Stir gently to coat the carrot in flour so it doesn't clump together then make a well in the centre.
Pour the melty butter, syrup and marmalade mix in and gently fold in.
Beat the egg (use the same pyrex jug - saves on washing up!) and add to the mix.  Fold in gently again so we don't lose all the lovely air.  You should have a batter that is slightly runny, but not totally liquid; a gloopy sort of consistency.  At this point I will mention that all of the recipes I saw also called for 'a little' or 2tbsp milk or warm water at this point.  I'd imagine if you're using a smaller egg maybe this would be needed but my egg was pretty big so I didn't feel extra liquid was necessary.
Pour into your tin/tray.  I used an 8" x 12" tray.
Bake.  Mine took 40 minutes in this tray.  Some recipes quoted up to an hour if using a smaller tray or a tin; therefore a greater depth of cake.  It's done when a skewer pushed in comes out clean - though do be aware it could hit a spot of marmalade so it's worth doing it in 2 or 3 different places.  The cake itself will be a nice golden brown and should spring back when pressed gently in the centre.
*I used 50g only of wholewheat flour as I hadn't made this recipe before and was already changing it with the addition of the carrot so I was wary of making it too heavy.  As it is the bake has come out moist from the carrot but stayed light and airy so you could add up to 100g I think and it still be a good light bake.  Don't forget the baking powder though!
Apparently like gingerbreads normally are, this is one of those bakes that improves after time; 3 days being the quoted timescale.  Having tried it fresh my current impression is that I'm inclined to switch the spices round more next time by swapping out some of the ginger.  At the moment the marmalade and general spices come through first then the ginger follows which seems a little unbalanced to me. However, I will come back in a few days and tell you how it is then.  As I did end up using less golden syrup and more marmalade than originally planned this may have tipped the balance of the flavours.  All in all I'm pleased though as it's stayed light, it's tasty, and it used up some odds and ends of marmalade and excess carrot innards.  :-)

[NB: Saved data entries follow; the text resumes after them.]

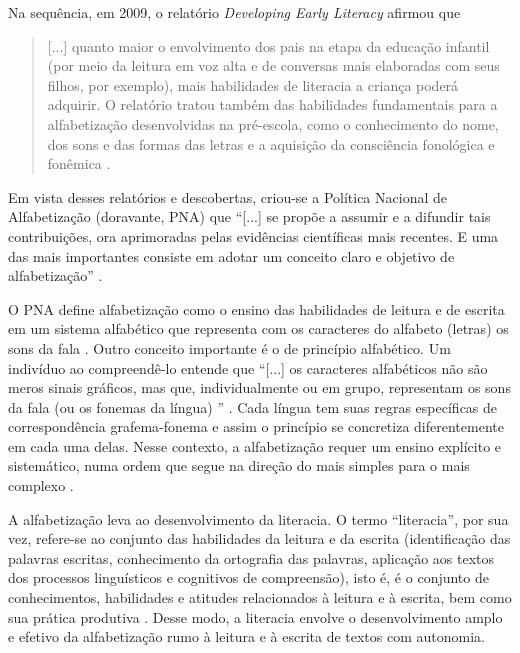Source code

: \documentclass{textolivre}
\begin{document}
Na sequência, em 2009, o relatório \emph{Developing Early Literacy} \cite{nationalearly2009} afirmou que 

\begin{quote}
[...] quanto maior o envolvimento dos pais na etapa da educação infantil (por meio da leitura em voz alta e de conversas mais elaboradas com seus filhos, por exemplo), mais habilidades de literacia a criança poderá adquirir. O relatório tratou também das habilidades fundamentais para a alfabetização desenvolvidas na pré-escola, como o conhecimento do nome, dos sons e das formas das letras e a aquisição da consciência fonológica e fonêmica \cite[p. 16]{brasil2019}.
\end{quote}

Em vista desses relatórios e descobertas, criou-se a Política Nacional de Alfabetização (doravante, PNA) que “[...] se propõe a assumir e a difundir tais contribuições, ora aprimoradas pelas evidências científicas mais recentes. E uma das mais importantes consiste em adotar um conceito claro e objetivo de alfabetização” \cite[p. 17]{brasil2019}.

O PNA define alfabetização como o ensino das habilidades de leitura e de escrita em um sistema alfabético que representa com os caracteres do alfabeto (letras) os sons da fala \cite{morais2014}. Outro conceito importante é o de princípio alfabético. Um indivíduo ao compreendê-lo entende que “[...] os caracteres alfabéticos não são meros sinais gráficos, mas que, individualmente ou em grupo, representam os sons da fala (ou os fonemas da língua) ” \cite[p. 18]{brasil2019}. Cada língua tem suas regras específicas de correspondência grafema-fonema e assim o princípio se concretiza diferentemente em cada uma delas. Nesse contexto, a alfabetização requer um ensino explícito e sistemático, numa ordem que segue na direção do mais simples para o mais complexo \cite[p. 18]{brasil2019}. 

A alfabetização leva ao desenvolvimento da literacia. O termo “literacia”, por sua vez, refere-se ao conjunto das habilidades da leitura e da escrita (identificação das palavras escritas, conhecimento da ortografia das palavras, aplicação aos textos dos processos linguísticos e cognitivos de compreensão), isto é, é o conjunto de conhecimentos, habilidades e atitudes relacionados à leitura e à escrita, bem como sua prática produtiva \cite{morais2013, morais2014}. Desse modo, a literacia envolve o desenvolvimento amplo e efetivo da alfabetização rumo à leitura e à escrita de textos com autonomia.
\end{document}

Wednesday 27 February 2013

Marmalade Ice-Cream, a No Waste food challenge

There's a No Waste food challenge set up over at Turquoise Lemons new for 2013.  Inspired by the 'love food hate waste' campaign Kate has come up with the spiffing idea of picking a common 'leftover' as the ingredient each month to use up.  This month's theme is preserves.  So I humbly offer - marmalade ice-cream.  I have adapted the original recipe but this came from the Observer Magazine colour supplement sometime in the late 90's; I think most likely to be '95-'97 but that's based on where it appears in my little notebook in comparison to where others are against my memories of what was in there when I went to uni and what got written in later.  If that makes sense.  So with appropriate thanks to the original author* this is my adapted version.  I feel the original recipe which just used orange marmalade and cream could be a little too rich so I use lemon or lime marmalade, or both, plus fresh zest and juice to zing it up.  It will depend what you have in that needs using up though.  This recipe uses nigh on a whole jar.  It's super easy to make and pretty quick; it's also pretty cheap, especially if you get the fruit on Aldi's super 6 or just get the cream only.  Massively unhealthy so enjoy in moderation!
*With thanks to Phil in the comments I am now sure this was originally a recipe of Sophie Grigsons from 'Sophie's Table'.  Originally published in 1990 it seems to have a second edition in '98 so I'm guessing that's when and why her recipe was in the mag I saw it in.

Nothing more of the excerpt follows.